▶

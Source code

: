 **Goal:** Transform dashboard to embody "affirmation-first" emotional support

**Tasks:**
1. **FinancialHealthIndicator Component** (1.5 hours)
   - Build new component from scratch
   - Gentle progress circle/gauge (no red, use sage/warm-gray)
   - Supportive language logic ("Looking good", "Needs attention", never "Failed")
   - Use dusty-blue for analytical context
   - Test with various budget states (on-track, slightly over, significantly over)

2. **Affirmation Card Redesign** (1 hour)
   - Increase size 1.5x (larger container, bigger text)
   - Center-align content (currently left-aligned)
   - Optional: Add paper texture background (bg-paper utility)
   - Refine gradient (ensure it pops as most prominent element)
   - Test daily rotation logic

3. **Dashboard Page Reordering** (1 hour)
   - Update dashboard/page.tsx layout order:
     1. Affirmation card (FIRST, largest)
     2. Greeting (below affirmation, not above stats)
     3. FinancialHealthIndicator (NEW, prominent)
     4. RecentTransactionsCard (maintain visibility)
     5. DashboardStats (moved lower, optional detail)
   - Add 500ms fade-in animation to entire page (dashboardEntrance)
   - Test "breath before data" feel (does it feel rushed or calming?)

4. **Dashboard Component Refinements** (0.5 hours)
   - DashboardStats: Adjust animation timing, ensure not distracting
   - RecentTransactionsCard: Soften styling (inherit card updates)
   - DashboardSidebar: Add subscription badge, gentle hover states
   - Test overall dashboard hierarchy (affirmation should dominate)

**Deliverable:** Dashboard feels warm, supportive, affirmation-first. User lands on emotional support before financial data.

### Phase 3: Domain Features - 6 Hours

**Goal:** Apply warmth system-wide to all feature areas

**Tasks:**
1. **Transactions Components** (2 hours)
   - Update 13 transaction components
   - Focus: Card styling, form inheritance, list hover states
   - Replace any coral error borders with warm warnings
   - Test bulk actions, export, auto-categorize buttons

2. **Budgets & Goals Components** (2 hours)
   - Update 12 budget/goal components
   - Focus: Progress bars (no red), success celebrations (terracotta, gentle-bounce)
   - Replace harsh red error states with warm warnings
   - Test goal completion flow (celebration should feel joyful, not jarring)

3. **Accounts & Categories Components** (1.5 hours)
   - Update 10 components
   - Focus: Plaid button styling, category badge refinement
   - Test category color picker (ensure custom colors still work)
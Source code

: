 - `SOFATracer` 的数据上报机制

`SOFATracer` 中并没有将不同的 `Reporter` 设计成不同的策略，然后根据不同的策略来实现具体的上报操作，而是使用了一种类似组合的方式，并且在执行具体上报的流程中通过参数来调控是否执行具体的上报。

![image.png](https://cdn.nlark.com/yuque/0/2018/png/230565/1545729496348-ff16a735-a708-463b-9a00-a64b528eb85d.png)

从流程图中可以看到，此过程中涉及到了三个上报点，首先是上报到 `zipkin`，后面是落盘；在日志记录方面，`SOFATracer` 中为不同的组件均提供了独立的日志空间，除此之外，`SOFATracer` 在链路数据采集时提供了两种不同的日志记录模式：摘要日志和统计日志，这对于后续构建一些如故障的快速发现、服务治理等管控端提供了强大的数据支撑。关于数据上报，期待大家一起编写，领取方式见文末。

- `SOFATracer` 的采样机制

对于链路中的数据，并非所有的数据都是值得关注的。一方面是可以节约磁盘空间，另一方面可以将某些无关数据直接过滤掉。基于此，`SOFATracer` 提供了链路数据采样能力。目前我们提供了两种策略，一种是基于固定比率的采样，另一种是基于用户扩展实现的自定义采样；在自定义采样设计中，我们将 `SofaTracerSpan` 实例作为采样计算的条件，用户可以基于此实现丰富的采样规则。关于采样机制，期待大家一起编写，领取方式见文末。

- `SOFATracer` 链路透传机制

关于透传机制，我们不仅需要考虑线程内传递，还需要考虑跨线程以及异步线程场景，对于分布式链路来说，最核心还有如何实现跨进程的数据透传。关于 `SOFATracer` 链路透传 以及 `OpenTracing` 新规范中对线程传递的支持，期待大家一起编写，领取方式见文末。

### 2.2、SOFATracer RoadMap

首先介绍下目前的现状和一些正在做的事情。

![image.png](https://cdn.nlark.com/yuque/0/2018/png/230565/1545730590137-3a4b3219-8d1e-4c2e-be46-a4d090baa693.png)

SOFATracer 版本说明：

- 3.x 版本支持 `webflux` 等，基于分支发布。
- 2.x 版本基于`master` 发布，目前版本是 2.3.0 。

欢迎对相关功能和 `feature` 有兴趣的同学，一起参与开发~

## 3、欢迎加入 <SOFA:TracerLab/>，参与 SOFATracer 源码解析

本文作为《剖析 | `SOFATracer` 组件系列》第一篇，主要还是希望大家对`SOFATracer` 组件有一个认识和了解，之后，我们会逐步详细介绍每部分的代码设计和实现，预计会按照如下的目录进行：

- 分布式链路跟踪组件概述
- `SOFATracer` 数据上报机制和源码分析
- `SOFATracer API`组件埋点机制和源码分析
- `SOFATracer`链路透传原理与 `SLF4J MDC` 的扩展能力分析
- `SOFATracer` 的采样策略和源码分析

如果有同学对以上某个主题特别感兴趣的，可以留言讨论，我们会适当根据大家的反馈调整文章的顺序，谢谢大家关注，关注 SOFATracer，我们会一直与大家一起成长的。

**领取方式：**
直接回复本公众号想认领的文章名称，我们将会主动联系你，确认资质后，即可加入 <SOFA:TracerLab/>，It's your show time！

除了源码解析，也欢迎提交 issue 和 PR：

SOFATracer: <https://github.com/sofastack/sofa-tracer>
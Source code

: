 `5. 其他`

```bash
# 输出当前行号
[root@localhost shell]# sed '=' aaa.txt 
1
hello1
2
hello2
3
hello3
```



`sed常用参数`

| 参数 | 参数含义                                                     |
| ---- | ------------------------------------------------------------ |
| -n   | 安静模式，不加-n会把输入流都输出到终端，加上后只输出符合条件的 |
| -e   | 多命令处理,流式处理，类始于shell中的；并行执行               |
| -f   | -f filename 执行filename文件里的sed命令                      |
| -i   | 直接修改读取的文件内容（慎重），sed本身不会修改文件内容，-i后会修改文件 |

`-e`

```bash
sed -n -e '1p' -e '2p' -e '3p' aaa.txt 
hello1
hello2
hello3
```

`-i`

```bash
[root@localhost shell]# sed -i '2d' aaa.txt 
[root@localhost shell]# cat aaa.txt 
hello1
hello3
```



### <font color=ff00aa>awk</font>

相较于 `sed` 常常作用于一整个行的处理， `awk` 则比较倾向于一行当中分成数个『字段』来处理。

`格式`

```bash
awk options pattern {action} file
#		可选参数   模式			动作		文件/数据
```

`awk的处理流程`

◀

* **Assignment**
Every line of the listing that holds "image" should be found and copied.

* **Task answer**
![image.png](https://cdn.nlark.com/yuque/0/2018/png/230565/1545729496348-ff16a735-a708-463b-9a00-a64b528eb85d.png)
![image.png](https://cdn.nlark.com/yuque/0/2018/png/230565/1545730590137-3a4b3219-8d1e-4c2e-be46-a4d090baa693.png)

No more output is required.